Por lo visto, la joven doctora no tiene la menor idea de cómo se las gasta Braunschweige. A decir verdad, ni siquiera parece tener la menor idea de dónde se encuentra realmente. Quiero decir, sabe que este lugar se llama Ábaddon (población: tres mil habitantes), que linda con el mar y con un desierto, que tres estrellas trillizas tremolan entre los astros de sus tristes y atribulados cielos, jamás trillados por avión alguno, y que los hospitales, las escuelas y hasta los supermercados tienen el aspecto improvisado y utilitario, el aspecto formal y glacial, de los barracones militares. Después de todo, esto es una reserva militar… pero la doctora Grab parece haberse dejado engañar por los niños, los parques, el estanque, el cine con palomitas de Main Street y la misa de los domingos (y el ilustre club de lectura de la Asociación de Amas de Casa y Esposas de Científicos Militares de la ciudad-estado de Ábaddon, con reuniones mensuales en el salón de bridge, a las que ella también asiste), y cree vivir en esa reserva india de valores vecinales e hipocresías privadas que es el auténtico pueblecito del americano común.

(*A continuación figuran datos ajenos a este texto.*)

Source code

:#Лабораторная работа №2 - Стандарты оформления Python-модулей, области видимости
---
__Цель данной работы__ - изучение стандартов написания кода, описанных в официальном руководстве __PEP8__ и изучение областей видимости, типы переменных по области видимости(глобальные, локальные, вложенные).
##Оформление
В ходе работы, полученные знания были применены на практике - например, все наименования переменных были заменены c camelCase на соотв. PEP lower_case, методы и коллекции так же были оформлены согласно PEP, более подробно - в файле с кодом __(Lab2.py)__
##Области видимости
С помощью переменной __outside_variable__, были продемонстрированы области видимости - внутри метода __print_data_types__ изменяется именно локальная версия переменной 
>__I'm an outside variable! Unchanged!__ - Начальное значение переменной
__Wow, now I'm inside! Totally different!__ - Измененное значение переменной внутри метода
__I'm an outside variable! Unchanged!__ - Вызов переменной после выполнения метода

Oh, nada se sale de lo corriente, lejos de eso. Nada resulta demasiado extraordinario: todo lo contrario. La vida de Athena Grab, esa vida entre genios, en la pecera de las batas blancas, es una vida normal: la vida vagamente sacudida y desconcertada de cualquier estudiante transterrada, pero nada más. Y esta estudiante en particular vive en una casita normal (me ha mostrado algunas fotos, y las de sus plantas, y las de su gato), no en una cámara acorazada o en ese monumento a la claustrofobia del búnker atómico. Sin ir más lejos, su casa pertenece al mismo estilo desmontable que uno puede encontrar en el extrarradio de Los Ángeles o en el vecindario de una base militar colindante a un desierto para pruebas nucleares: techo horizontal, fachada en listones de madera pintados de blanco (un mero juguete para las manazas de cualquier tifón) y un amplio remanso esmeralda a sus pies jalonado por un sendero de losas amarillas, rodeado a su vez por algunos enebros, una pequeña valla dentada y dos tapias de acicaladas rosas que son visitadas regularmente por un enjambre de colibríes, rododendros y mariposas monarca; en realidad, menos una casa que la maqueta de una casa. En realidad, la maqueta de una casa en una maqueta a escala del mundo. Con figuras y personajes móviles (meros cultivos de células, en muchos casos), también a escala. Pero esto la doctora no parece saberlo.
¿No parece saberlo o no lo sabe? Distraído duendecillo: ¿qué buscas, Athena Grab? ¿Qué es lo que persigues?
A veces, uno diría que se ha enamorado de mí. O de Dante Veryl. O del caso raro, el eslabón perdido entre la realidad y la muerte, entre el hombre y el sueño.